AGI - L'Italia si è impegnata a stanziare fino a 100 milioni di dollari a sostegno di progetti di approvvigionamento idrico nella Repubblica Democratica del Congo (RDC), nell'ambito di un programma finanziato dalla Banca Mondiale. Lo ha annunciato la premier congolese Judith Suminwa Tuluka durante l'ultima riunione di gabinetto, tenutasi il 24 aprile sotto la presidenza di Félix Tshisekedi, al suo rientro da una missione a Washington dove ha partecipato alla conferenza internazionale "Water Forward".
La sicurezza idrica è cruciale
Organizzata il 15 aprile dal Gruppo della Banca Mondiale a margine degli Incontri di Primavera, questa conferenza ha posto la sicurezza idrica globale al centro della creazione di posti di lavoro, degli investimenti, della crescita economica e dello sviluppo umano. "Questi colloqui ci hanno permesso di rafforzare le nostre partnership, in particolare nel settore idrico dove, grazie alla sua partecipazione a Water Forward, l'Italia si è impegnata a mobilitare 100 milioni di dollari a sostegno di un programma in corso con la Banca Mondiale", ha dichiarato il Presidente del Consiglio al Parlamento, come riportato dall'agenzia di stampa congolese APC.
Questo impegno finanziario si inserisce in una più ampia strategia di trasformazione economica, che comprende anche lo strategico corridoio di Lobito, con investimenti potenzialmente pari a 5 miliardi di dollari.
Questa iniziativa fa seguito alla firma, sempre a margine degli Incontri di Primavera di Washington, di un accordo bilaterale con la Banca Africana di Sviluppo (AfDB), documento firmato dal ministro dell'Economia e delle Finanze italiano, Giancarlo Giorgetti, e dal Presidente del Gruppo della Banca Africana di Sviluppo, Sidi Ould Tah.
L'operazione, con un budget complessivo di 140 milioni di euro, mira a finanziare progetti di ristrutturazione in settori diversi come energia, agricoltura, acqua, infrastrutture e capitale umano in tutto il continente africano.
Obiettivi e sfide del dispositivo finanziario
Il meccanismo mira ad affrontare diverse sfide, tra cui la creazione di posti di lavoro, la sicurezza alimentare, l'accesso all'energia e l'adattamento ai cambiamenti climatici.
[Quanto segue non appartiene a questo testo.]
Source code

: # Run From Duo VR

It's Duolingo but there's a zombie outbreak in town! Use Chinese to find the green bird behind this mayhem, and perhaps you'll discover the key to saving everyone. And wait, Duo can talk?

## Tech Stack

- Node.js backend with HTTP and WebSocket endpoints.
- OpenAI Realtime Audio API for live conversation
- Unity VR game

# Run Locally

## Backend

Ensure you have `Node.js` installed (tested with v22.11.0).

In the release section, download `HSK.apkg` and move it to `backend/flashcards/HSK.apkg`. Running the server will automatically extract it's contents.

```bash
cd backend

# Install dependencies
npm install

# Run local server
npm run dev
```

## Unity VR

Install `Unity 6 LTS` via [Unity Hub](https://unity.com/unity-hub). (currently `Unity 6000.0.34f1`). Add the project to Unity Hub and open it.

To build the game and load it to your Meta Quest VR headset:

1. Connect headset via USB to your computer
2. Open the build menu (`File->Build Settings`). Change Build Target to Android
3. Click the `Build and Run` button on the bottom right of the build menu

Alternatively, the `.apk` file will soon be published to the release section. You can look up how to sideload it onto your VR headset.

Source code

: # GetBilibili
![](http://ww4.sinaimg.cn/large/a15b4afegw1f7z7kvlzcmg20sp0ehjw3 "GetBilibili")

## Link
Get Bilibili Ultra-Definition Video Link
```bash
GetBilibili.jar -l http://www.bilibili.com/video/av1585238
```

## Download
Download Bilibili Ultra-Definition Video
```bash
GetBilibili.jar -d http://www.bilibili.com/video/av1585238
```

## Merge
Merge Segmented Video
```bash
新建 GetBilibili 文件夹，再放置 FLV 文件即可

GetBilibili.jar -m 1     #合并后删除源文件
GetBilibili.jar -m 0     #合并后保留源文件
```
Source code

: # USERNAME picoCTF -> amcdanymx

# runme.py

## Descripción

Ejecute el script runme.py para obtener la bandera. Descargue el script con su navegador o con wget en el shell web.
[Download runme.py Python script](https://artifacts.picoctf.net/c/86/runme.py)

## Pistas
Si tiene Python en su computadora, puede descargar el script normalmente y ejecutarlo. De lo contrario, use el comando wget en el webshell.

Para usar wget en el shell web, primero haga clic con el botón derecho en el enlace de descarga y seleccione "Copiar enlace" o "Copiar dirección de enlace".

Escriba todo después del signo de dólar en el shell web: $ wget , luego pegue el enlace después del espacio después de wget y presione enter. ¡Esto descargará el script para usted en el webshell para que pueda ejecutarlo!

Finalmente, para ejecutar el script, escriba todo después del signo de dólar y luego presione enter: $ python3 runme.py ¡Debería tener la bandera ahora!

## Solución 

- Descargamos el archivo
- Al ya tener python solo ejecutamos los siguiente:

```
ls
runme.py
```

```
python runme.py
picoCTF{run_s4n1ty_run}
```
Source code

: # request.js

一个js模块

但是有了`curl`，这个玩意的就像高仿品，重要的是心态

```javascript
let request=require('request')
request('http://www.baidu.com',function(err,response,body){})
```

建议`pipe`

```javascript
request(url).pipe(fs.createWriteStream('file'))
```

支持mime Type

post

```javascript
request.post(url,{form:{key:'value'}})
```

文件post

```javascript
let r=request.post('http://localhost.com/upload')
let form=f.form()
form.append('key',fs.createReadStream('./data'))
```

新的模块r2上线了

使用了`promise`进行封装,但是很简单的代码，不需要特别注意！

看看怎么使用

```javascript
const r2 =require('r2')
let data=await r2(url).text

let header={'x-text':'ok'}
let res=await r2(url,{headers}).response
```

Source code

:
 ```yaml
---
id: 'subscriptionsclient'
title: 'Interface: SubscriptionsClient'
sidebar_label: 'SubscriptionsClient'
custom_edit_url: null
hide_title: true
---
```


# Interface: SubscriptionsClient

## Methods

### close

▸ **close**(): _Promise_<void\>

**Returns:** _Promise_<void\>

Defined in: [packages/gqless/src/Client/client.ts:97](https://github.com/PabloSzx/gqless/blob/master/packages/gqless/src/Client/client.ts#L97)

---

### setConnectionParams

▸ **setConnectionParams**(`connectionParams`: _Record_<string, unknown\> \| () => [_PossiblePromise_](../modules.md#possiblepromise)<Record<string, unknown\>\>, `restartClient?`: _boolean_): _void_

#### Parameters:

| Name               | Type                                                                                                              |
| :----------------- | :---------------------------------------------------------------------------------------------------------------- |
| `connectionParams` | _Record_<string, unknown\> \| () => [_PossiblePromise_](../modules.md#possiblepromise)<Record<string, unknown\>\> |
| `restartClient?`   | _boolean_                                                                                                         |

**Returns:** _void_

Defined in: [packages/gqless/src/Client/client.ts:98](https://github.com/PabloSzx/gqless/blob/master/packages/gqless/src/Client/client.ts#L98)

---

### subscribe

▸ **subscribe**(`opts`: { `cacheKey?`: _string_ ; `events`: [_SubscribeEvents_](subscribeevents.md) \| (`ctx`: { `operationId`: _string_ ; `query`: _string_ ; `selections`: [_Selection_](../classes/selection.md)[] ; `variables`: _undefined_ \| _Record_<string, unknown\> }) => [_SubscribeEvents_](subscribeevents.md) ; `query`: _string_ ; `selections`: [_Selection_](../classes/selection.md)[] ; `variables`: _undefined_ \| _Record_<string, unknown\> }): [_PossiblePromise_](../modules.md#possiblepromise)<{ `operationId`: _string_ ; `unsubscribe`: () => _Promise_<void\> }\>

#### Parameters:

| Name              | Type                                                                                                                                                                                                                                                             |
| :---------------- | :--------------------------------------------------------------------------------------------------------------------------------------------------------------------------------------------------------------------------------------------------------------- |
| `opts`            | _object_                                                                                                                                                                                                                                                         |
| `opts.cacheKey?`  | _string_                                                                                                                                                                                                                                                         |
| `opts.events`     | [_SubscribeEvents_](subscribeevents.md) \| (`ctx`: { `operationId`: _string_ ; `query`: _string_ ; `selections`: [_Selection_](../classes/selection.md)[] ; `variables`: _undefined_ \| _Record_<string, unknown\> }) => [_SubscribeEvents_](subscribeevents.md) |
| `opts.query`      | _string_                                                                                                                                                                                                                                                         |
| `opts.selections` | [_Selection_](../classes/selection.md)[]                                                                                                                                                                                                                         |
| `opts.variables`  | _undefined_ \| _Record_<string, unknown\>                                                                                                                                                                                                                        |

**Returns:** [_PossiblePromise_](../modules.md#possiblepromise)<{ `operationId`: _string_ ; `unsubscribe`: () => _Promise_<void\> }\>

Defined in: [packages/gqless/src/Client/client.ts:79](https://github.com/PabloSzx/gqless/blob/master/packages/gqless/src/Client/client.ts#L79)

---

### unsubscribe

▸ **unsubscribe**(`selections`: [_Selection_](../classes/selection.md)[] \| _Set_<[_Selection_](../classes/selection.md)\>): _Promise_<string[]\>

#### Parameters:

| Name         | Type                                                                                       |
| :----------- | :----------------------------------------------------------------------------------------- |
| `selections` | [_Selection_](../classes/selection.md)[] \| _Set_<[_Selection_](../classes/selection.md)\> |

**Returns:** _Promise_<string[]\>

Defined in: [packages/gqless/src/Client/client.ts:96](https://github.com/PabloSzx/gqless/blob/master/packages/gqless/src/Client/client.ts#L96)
L'accordo si avvale di due distinti strumenti finanziari: 100 milioni di euro in prestiti agevolati provenienti dalle risorse del Fondo Rotativo Italiano per la Cooperazione Internazionale allo Sviluppo e 40 milioni di euro in sovvenzioni a carico del bilancio del ministero degli Affari Esteri.
La gestione operativa di questi fondi sarà affidata alla Banca Africana di Sviluppo (AfDB), in conformità con le sue norme fiduciarie interne.
Accordo nell'ambito del Piano Mattei e strategie africane
Questo recente accordo fa seguito al Piano Mattei, il piano per l'Africa promosso da Roma da diversi mesi, e integra due meccanismi esistenti frutto della cooperazione italo-africana: il Fondo di finanziamento del Processo di Roma/Piano Mattei e la Piattaforma africana per la crescita e la resilienza. È inoltre in linea con gli obiettivi definiti nella Strategia decennale 2024-2033 del Gruppo AfDB, che prevede un aumento degli investimenti nei paesi membri regionali.
L'accordo è altresì coerente con l'approccio di cofinanziamento promosso dai Quattro Pilastri del Gruppo AfDB e con la Nuova Architettura Finanziaria Africana per lo Sviluppo (NAFAD).